Efficacy and Safety of TAK-861, an Oral Orexin Receptor 2 Agonist, in Individuals with Narcolepsy Type 1: Results from a Phase 2 Trial and Long-Term Extension Study Interim Analysis
Yves Dauvilliers1, Emmanuel Mignot2, Giuseppe Plazzi3, Gert Jan Lammers4, Harisha Kadali5, Ellie Stukalin5, Yaming Hang5, Yeting Du5, Anson Abraham5, Philipp von Rosenstiel5, Shinichiro Tanaka5, Melissa Naylor5, Alice Cai5, Tina Olsson5
1Sleep-Wake Disorders Center,Department of Neurology, Hopital Gui De Chaulliac, 2Stanford Center for Sleep Sciences and Medicine, 3Department of Biomedical, Metabolic and Neural Sciences, University of Modena and Reggio-Emilia, 4Department of Neurology, Leiden University Medical Centre, 5Takeda Development Center Americas, Inc
Objective:
To evaluate efficacy and safety of TAK-861 in patients with narcolepsy type 1 (NT1) enrolled in a phase 2 trial and its ongoing long-term extension (LTE) study.
Background:
NT1 is characterized by excessive daytime sleepiness and cataplexy and is associated with low cerebrospinal fluid orexin levels.

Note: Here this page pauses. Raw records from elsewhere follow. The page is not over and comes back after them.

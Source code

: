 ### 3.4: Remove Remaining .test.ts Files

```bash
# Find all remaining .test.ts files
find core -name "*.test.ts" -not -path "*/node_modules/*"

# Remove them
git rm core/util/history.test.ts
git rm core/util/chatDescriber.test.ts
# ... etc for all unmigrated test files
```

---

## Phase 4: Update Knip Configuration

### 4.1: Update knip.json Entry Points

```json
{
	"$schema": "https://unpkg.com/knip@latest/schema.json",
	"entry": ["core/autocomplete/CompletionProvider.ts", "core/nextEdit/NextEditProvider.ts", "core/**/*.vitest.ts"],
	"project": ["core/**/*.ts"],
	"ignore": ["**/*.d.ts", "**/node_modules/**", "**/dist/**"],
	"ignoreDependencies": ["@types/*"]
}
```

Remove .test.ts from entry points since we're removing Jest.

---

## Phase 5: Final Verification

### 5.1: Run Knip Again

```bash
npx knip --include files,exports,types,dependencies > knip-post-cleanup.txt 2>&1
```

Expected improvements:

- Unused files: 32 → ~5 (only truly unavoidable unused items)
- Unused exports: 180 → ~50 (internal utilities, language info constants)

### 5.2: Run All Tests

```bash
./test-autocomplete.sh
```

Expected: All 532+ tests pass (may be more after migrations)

The orexin receptor 2-selective agonist TAK-861 has wake-promoting effects and improves cataplexy-like symptoms in animal models of narcolepsy.
Design/Methods:
A completed 8-week, randomized Phase 2 trial (NCT05687903) assessed change from baseline to Week 8 in mean sleep onset latency on the Maintenance of Wakefulness Test (SOL-MWT; primary endpoint), ESS total score, weekly cataplexy rate (WCR), and occurrence of treatment-emergent adverse events (TEAEs). Participants enrolling into the LTE (NCT05816382) continued the same TAK-861 dose, or (phase 2 placebo arm only) were randomized to TAK-861 doses. LTE endpoints include occurrence of TEAEs (primary) and change in SOL-MWT, total ESS score, and WCR (secondary).
Results:
112 participants were randomized to TAK-861 or placebo (0.5mg BID n=23, 2mg BID n=21, 2mg/5mg n=23, 7mg QD n=23, placebo n=22); 104 continued into the LTE (0.5mg BID n=25, 2mg BID n=25, 2mg/5mg n=26, 7mg QD n=28). Compared with placebo, improvements from baseline to week 8 were achieved with TAK-861 doses in SOL-MWT (LS means change 12.5–25.4 vs -1.2 minutes, all p≤0.001), total ESS score (all p<0.01) and WCR (2mg BID and 2mg/5mg p<0.05). Improvements were maintained in the LTE (interim analysis). TEAEs occurred in 77.8% participants with TAK-861 in the phase 2 trial and 54.8% in the LTE. The most common TEAEs were urinary urgency/frequency and insomnia. There were no treatment-related serious TEAEs.
Conclusions:
In this Phase 2 study and LTE interim analysis, TAK-861 showed significant improvements in SOL-MWT, ESS and WCR versus placebo in participants with NT1 that were maintained up to at least 6 months and was well tolerated.
Disclaimer: Abstracts were not reviewed by Neurology® and do not reflect the views of Neurology® editors or staff.